Cinquante ans après sa première diffusion télévisée, l’œuvre de Laura Ingalls Wilder s’offre une nouvelle adaptation. Entre respect du mythe familial et relecture historique, la plateforme mise gros sur ce monument de la culture américaine.

Introduction

Le projet pourrait sembler audacieux si les chiffres ne démontraient pas l’immense pouvoir de nostalgie qui entoure cette œuvre. Publiée dans les années 1930, la saga littéraire semi-autobiographique de Laura Ingalls Wilder s’est vendue à plus de 73 millions d’exemplaires à travers le monde. Et malgré ses 50 ans d’existence, la série de NBC cumulait encore 13,25 milliards de minutes de visionnage sur la seule année 2024 (source : institut Nielsen). Des audiences qui donnent le vertige, et qui ont poussé Netflix à développer sa propre adaptation.

Diffusée le 9 juillet sur la plateforme, cette nouvelle série en huit épisodes mêle le drame familial, le récit de survie et les codes du western. Preuve de la confiance de Netflix envers ce programme réconfortant qui s’inscrit dans la lignée de succès comme Virgin River, une deuxième saison a déjà été officiellement commandée avant même la diffusion des premiers épisodes.

Quelle est l’intrigue de La petite maison dans la prairie ?

Révélée il y a près d’un mois, la bande-annonce expose des images familières et coche toutes les cases des passages obligés de La petite maison dans la prairie. On aperçoit Laura courir dans les hautes herbes, Charles couper du bois, ou encore Charles et Caroline se prendre dans les bras et tournoyer au milieu d’un champ.

La petite maison dans la prairie.©Netflix

Pour cette première saison, la showrunneuse Rebecca Sonnenshine (The Boys, Archive 81) a décidé de s’attaquer directement au troisième tome de la saga, qui marque le départ de la famille de leur maison natale pour s’installer aux abords de la petite ville d’Independence, en plein essor – et non à Walnut Grove, comme dans la série-mère. Tourné à Winnipeg, au Canada, le récit ne fait pas l’économie des dures réalités du XIXe siècle américain. Les Ingalls devront faire face à la rudesse du climat de la prairie, aux incendies, à la maladie et à la menace des loups, sous le regard inquiet, mais résolu, de Ma et Pa.

Quelles différences avec la précédente série ?

La principale nouveauté de cette adaptation réside dans l’élargissement de son point de vue, qui dépasse le cadre strict de la cellule familiale. En tentant de s’établir sur une terre présentée à l’époque comme « libre », les Ingalls se confrontent à la réalité de la colonisation en rencontrant le peuple Osage, installé sur ces territoires depuis des siècles.

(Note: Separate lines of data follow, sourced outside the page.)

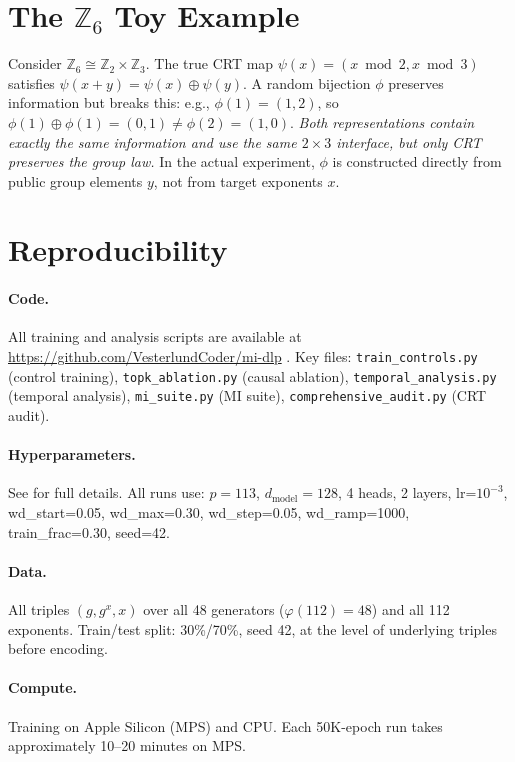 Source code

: \documentclass[11pt,a4paper]{article}
\theoremstyle{definition}
\theoremstyle{remark}
\newcommand{\Z}{\mathbb{Z}}
\begin{document}
\section{The $\Z_6$ Toy Example}

Consider $\Z_6 \cong \Z_2 \times \Z_3$. The true CRT map $\psi(x) = (x \bmod 2, x \bmod 3)$ satisfies $\psi(x+y) = \psi(x) \oplus \psi(y)$. A random bijection $\phi$ preserves information but breaks this: e.g., $\phi(1) = (1,2)$, so $\phi(1) \oplus \phi(1) = (0,1) \neq \phi(2) = (1,0)$. \emph{Both representations contain exactly the same information and use the same $2 \times 3$ interface, but only CRT preserves the group law.} In the actual experiment, $\phi$ is constructed directly from public group elements $y$, not from target exponents $x$.

\section{Reproducibility}

\paragraph{Code.} All training and analysis scripts are available at \url{https://github.com/VesterlundCoder/mi-dlp} \citep{vesterlund2026mi_dlp_repo}. Key files: \texttt{train\_controls.py} (control training), \texttt{topk\_ablation.py} (causal ablation), \texttt{temporal\_analysis.py} (temporal analysis), \texttt{mi\_suite.py} (MI suite), \texttt{comprehensive\_audit.py} (CRT audit).

\paragraph{Hyperparameters.} See  for full details. All runs use: $p=113$, $d_{\mathrm{model}}=128$, 4 heads, 2 layers, lr=$10^{-3}$, wd\_start=0.05, wd\_max=0.30, wd\_step=0.05, wd\_ramp=1000, train\_frac=0.30, seed=42.

\paragraph{Data.} All triples $(g, g^x, x)$ over all 48 generators ($\varphi(112)=48$) and all 112 exponents. Train/test split: 30\%/70\%, seed 42, at the level of underlying triples before encoding.

\paragraph{Compute.} Training on Apple Silicon (MPS) and CPU. Each 50K-epoch run takes approximately 10--20 minutes on MPS.
\end{document}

La petite maison dans la prairie.©Netflix

La production a travaillé en étroite collaboration avec la consultante culturelle Julie O’Keefe. Lors de la préparation du projet, une exigence s’est rapidement imposée : « Si vous voulez raconter l’histoire, vous devez présenter les deux points de vue », rapporte la spécialiste à Tudum. À travers deux récits familiaux menés en parallèle, la série explore ainsi de front « la tension entre les espoirs d’opportunités des colons et les conséquences dévastatrices de l’expansion vers l’Ouest pour les communautés autochtones ».

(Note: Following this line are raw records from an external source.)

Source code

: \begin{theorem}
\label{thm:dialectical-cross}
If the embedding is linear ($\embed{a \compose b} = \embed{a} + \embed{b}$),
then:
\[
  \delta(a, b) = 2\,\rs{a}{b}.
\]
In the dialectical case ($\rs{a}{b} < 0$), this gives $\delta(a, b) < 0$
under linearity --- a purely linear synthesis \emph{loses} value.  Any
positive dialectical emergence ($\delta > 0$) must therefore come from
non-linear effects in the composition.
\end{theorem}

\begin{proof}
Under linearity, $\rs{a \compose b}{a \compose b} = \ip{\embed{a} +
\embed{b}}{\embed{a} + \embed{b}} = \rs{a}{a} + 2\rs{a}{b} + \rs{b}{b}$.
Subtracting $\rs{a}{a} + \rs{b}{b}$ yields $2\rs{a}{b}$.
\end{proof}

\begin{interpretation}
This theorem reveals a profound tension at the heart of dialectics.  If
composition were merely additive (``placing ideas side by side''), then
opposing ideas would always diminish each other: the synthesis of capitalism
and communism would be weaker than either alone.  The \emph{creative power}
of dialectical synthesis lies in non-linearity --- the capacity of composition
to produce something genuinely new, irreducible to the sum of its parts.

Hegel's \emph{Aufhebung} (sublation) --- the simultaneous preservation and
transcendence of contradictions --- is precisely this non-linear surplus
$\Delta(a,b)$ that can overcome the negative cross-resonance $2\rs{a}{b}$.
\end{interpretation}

Quels acteurs incarnent les nouveaux Ingalls ?

Malgré cette ouverture historique, l’ADN de l’œuvre reste centré sur les dynamiques familiales. Pour Rebecca Sonnenshine, qui est tombée amoureuse de ces romans à l’âge de cinq ans, l’essence de l’histoire demeure inchangée : « Cette série est une histoire d’amour familiale. Une famille avec laquelle on a envie d’être, qu’on a envie de connaître, avec laquelle on a envie de passer du temps. C’est une famille unie, qui se raconte des histoires, qui partage des anecdotes sur elle-même. »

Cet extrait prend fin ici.